越来越多的是,美国也是一个非常不完美的民主国家,而俄罗斯是一个专制国家。
但在这两种比较中,以色列和哈马斯以及美国和俄罗斯之间的区别变得越来越模糊,因为这两个民主国家采取了令人费解的行为,包括它们倾向于使用或纵容过度的暴力和军事力量。两人都没有对巴勒斯坦平民的困境表现出一丝同情。
美国和以色列的政治精英越早认识到这种行为对他们的信誉造成了多大损害,就越好。
拜登称哈马斯的行动是“不折不扣的邪恶”。我们很想知道,他将如何描述以色列军队和定居者在10月7日之前在被占领的西岸和东耶路撒冷进行的几十年的暴力,数以千计的巴勒斯坦人在这些暴力中被杀害。
拜登在《华盛顿邮报》上问道:“以色列人和巴勒斯坦人有一天会和平共处,两个国家两个民族吗?”答案是否定的——至少在美国结束其保护以色列不受其所有不法行为影响的偏见政策之前是如此。如果美国真的扮演了一个诚实的中间人的角色,这场冲突早在几年前就已经解决了。
尽管当前战争的伤亡率不成比例,但拜登的专栏文章更多地强调以色列的苦难,而不是巴勒斯坦的苦难。他认为普京和哈马斯都“希望破坏更广泛的地区稳定和一体化,并利用随之而来的混乱”。
哈马斯不太可能酝酿如此广泛的议程。至于普京,这位俄罗斯领导人的行为可能是基于一套不同的假设——即,美国的行动及其同谋(比如在以色列与巴勒斯坦的战争中长期为以色列提供武器和外交掩护)是中东不稳定的主要驱动因素。
可耻的被动
拜登还错误地将美国的国家安全利益与“全世界的利益”混为一谈。在美国的政治体制中,这种联系几乎是一种宗教信仰——尽管越来越多的国家正在拒绝这种观念。
美国的安全利益的定义是如此广泛,特别是在过去几十年里,它们损害了太多国家和人民的尊严和主权。一种关乎美国全球霸权的“适可而止”时刻即将到来。
当欧洲人很快看到乌克兰的“烫手山芋”被美国人交给他们时,他们也会明白这一全球趋势——但可能为时已晚。
拜登正确地断言,应该打破“不断的暴力循环”。糟糕的是,他的政府和所有前任政府在制止巴勒斯坦人对以色列人的暴力行为方面过于热心,但在制止以色列人每天对巴勒斯坦人民的袭击方面却可耻地消极。
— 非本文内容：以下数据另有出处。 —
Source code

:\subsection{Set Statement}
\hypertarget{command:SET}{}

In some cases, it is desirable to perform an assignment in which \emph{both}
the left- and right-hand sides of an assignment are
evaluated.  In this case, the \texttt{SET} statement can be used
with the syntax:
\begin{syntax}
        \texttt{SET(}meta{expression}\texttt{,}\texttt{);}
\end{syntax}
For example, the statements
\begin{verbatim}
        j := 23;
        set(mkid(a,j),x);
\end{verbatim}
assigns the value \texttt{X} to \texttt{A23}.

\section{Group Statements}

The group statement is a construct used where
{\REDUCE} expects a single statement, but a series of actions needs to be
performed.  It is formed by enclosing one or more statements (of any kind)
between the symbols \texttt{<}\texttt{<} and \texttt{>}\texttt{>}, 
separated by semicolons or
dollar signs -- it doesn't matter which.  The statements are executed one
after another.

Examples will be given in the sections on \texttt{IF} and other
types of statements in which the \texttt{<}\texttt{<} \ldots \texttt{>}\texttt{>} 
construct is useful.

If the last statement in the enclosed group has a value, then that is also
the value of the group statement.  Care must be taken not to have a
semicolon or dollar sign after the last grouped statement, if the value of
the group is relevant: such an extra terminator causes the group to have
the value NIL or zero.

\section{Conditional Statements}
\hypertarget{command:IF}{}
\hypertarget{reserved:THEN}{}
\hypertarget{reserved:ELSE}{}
这种被动在为10月7日的恐怖袭击创造条件方面发挥了重要作用。
拜登提到了他在10月7日之前几周在纽约与以色列总理本雅明·内塔尼亚胡(Benjamin Netanyahu)的会晤,他提到了“一系列实质性承诺,将有助于以色列和巴勒斯坦领土更好地融入更广泛的中东地区”。
且不说在同一场合,内塔尼亚胡向联合国大会展示了一张中东地图,上面的巴勒斯坦领土已经被抹去——华盛顿没有发出一个批评的词——美国真的准备以一种现实的方式推动这种融合吗?
PA的错觉
拜登称两国方案是“确保以色列和巴勒斯坦人民长期安全的唯一途径”。他指出,加沙“绝不能再被用作恐怖主义的平台”,他补充说:“绝不能强迫巴勒斯坦人离开加沙,不要重新占领,不要围困或封锁,也不要减少领土……加沙和西岸应该在一个单一的治理结构下重新统一,最终在一个振兴的巴勒斯坦权力机构(PA)之下。”
他还表示,在被占领的约旦河西岸,“针对巴勒斯坦人的极端暴力”必须停止,美国“准备采取我们自己的措施,包括对袭击西岸平民的极端分子发放签证禁令”。
这样的目标总体上是合理的,但对于管理这两个地区的巴勒斯坦权力机构来说,这可能是一种错觉。振兴巴勒斯坦权力机构的唯一途径是通过选举,选举自2006年以来就没有举行过。拜登从未提及这种可能性。
还有另一个更重要的问题:考虑到目前的巴勒斯坦权力机构在被占领的约旦河西岸为以色列的利益服务得如此之好,以色列会想要一个复兴的巴勒斯坦权力机构吗?
但当拜登指出美国将准备采取什么措施使两国解决方案成为现实时,这种错觉就变得显而易见了。他只说以色列定居者对巴勒斯坦人的暴力必须停止。请注意:他不主张结束占领,这是解决这一问题的先决条件。极端主义的以色列定居者不太可能对美国签证禁令的威胁感到恐慌。
且不说众所周知的事实,即美国的政治制度永远不会允许对以色列进行任何形式的制裁,拜登以如此荒谬的措施和无情的偏见方式推动两国解决方案,只会确保未来几十年的进一步暴力循环。